Plus je vais, et plus je pense qu’on ne devrait peut-être commencer à écrire que vers quarante ans. Avant, rien n’est mûr, on est trop vif, trop sensible, pour ainsi dire, et surtout on aime encore trop la littérature, qui fausse tout.

– Léautaud

Deux questions s'imposent : d'abord, que fait-on en attendant d'avoir quarante ans ? Ensuite, comment peut-on être sûr de ne pas rendre l'âme avant la quarantaine ? Le cas tragique de Simone Weil fait réfléchir.

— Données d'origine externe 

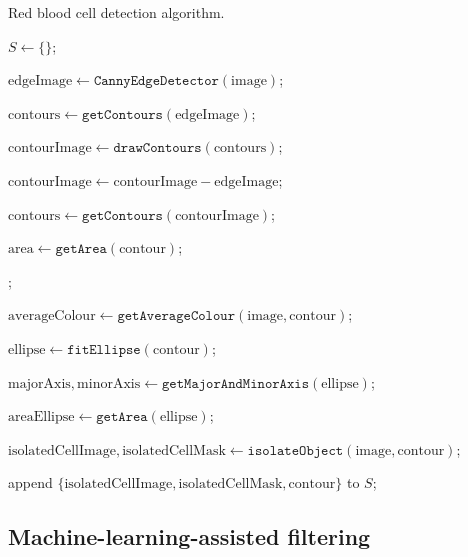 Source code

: \begin{algorithm}[!ht]
    \caption{Red blood cell detection algorithm.}\label{alg:rbc-detection}


    $S \gets \{\}$;

    $\mathrm{edgeImage} \gets \texttt{CannyEdgeDetector}(\mathrm{image})$;

    $\mathrm{contours} \gets \texttt{getContours}(\mathrm{edgeImage})$;

    $\mathrm{contourImage} \gets \texttt{drawContours}(\mathrm{contours})$;

    $\mathrm{contourImage} \gets \mathrm{contourImage} - \mathrm{edgeImage}$;

    $\mathrm{contours} \gets \texttt{getContours}(\mathrm{contourImage})$;

     {
        $\mathrm{area} \gets \texttt{getArea}(\mathrm{contour})$;

        ;
        {
            $\mathrm{averageColour} \gets \texttt{getAverageColour}(\mathrm{image},\mathrm{contour})$;

            {
                $\mathrm{ellipse} \gets \texttt{fitEllipse}(\mathrm{contour})$;

                $\mathrm{majorAxis},\mathrm{minorAxis} \gets \texttt{getMajorAndMinorAxis}(\mathrm{ellipse})$;

                $\mathrm{areaEllipse} \gets \texttt{getArea}(\mathrm{ellipse})$;

                {
                    $\mathrm{isolatedCellImage},\mathrm{isolatedCellMask} \gets \texttt{isolateObject}(\mathrm{image},\mathrm{contour})$;

                    append $\{\mathrm{isolatedCellImage},\mathrm{isolatedCellMask},\mathrm{contour}\}$ to $S$;
                }
            }
        }
    }
\end{algorithm}    

\subsection{Machine-learning-assisted filtering}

Je fus réellement indigné lorsque je découvris, coup sur coup, et son potentiel unique, et la brièveté de sa vie. On devrait pouvoir sacrifier des bonhommes inutiles pour que Dieu fasse vivre les grands de ce monde. J'aurais tout fait pour que Simone Weil vive et épanouisse sa pensée prometteuse. Il est scandaleux qu'une femme aussi prodigieuse meure à 34 ans tandis que tant de salauds et de connards croupissent dans leur basse existence jusqu'à leur centième année. La tragique mort prématurée de Simone Weil est presque du même ordre que celle, encore plus abominable, de Pergolèse et de Mozart. Nous ne pouvons pas nous empêcher de nous poser ces questions : qu'aurait-elle écrite ? Comment aurait-elle analysé l'après-guerre ? Si elle eût vécu davantage, je suis persuadé qu'elle eût écrasé par la supériorité incontestable de son oeuvre toutes les billevesées d'un Sartre, dont on s'aperçoit aujourd'hui qu'elles ne valent pas grand chose une fois la mode passée. D'ailleurs, même sans avoir vécu davantage, elle surpasse tous ces intellectuels prétentieux qui pullulaient déjà à son époque.  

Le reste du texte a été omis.